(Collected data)
------

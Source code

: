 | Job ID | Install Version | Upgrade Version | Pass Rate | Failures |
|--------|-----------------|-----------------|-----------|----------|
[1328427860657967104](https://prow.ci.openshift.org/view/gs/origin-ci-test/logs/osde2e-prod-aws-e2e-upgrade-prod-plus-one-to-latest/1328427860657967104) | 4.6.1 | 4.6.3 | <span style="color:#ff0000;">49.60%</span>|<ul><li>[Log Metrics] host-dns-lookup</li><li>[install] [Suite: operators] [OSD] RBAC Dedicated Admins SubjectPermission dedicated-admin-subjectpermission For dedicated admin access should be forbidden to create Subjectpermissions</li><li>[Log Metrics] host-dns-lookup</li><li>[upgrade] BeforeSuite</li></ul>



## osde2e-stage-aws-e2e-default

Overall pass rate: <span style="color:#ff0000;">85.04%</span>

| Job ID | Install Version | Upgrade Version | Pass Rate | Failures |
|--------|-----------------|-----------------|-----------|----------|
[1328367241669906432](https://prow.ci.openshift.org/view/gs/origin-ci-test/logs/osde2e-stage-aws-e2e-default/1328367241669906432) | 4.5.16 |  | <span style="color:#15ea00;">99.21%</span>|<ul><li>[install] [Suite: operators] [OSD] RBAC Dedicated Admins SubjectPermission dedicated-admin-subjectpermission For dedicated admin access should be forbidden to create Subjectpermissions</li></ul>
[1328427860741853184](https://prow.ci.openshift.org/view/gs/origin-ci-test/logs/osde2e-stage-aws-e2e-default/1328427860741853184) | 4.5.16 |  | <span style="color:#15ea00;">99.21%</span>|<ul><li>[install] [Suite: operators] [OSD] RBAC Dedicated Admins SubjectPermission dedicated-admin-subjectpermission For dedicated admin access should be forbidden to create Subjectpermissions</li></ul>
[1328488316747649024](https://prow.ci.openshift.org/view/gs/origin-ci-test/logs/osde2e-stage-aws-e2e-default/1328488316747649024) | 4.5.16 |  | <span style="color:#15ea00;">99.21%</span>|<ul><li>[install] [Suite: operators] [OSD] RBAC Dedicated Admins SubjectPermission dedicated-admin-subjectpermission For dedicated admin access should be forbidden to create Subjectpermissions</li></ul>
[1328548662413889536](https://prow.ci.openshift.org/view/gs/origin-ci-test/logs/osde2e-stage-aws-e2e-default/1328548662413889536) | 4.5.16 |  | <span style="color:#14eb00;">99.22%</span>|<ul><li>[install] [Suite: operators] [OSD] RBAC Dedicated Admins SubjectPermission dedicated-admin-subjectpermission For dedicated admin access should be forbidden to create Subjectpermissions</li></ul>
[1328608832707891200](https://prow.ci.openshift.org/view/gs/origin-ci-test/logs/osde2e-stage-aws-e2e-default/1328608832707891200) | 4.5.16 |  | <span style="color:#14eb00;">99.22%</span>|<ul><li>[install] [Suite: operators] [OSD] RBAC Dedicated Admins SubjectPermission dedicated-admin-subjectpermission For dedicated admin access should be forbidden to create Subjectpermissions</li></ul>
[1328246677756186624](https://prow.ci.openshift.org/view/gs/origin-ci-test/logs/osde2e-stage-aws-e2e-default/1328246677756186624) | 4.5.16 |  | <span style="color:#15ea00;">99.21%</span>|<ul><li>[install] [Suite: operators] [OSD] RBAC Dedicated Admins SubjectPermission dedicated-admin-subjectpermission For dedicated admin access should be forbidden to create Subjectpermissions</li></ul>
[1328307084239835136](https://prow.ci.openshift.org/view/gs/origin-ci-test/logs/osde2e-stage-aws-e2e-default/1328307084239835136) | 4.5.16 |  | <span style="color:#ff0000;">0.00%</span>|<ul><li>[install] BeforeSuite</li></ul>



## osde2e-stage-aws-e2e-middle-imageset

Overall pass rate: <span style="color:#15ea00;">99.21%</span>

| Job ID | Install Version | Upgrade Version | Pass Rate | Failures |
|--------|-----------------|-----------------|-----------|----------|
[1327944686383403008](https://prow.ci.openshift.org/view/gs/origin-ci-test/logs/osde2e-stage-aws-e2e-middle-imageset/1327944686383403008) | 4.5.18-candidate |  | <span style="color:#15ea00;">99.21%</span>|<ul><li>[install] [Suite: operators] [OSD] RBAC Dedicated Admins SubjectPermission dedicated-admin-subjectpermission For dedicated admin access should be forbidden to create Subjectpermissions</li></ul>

------

No lines before the one containing "## osde2e-stage-aws-e2e-middle-imageset" belong in the answer; write out that line and each one after it exactly, through the end of the records.

Exercise result:
## osde2e-stage-aws-e2e-middle-imageset

Overall pass rate: <span style="color:#15ea00;">99.21%</span>

| Job ID | Install Version | Upgrade Version | Pass Rate | Failures |
|--------|-----------------|-----------------|-----------|----------|
[1327944686383403008](https://prow.ci.openshift.org/view/gs/origin-ci-test/logs/osde2e-stage-aws-e2e-middle-imageset/1327944686383403008) | 4.5.18-candidate |  | <span style="color:#15ea00;">99.21%</span>|<ul><li>[install] [Suite: operators] [OSD] RBAC Dedicated Admins SubjectPermission dedicated-admin-subjectpermission For dedicated admin access should be forbidden to create Subjectpermissions</li></ul>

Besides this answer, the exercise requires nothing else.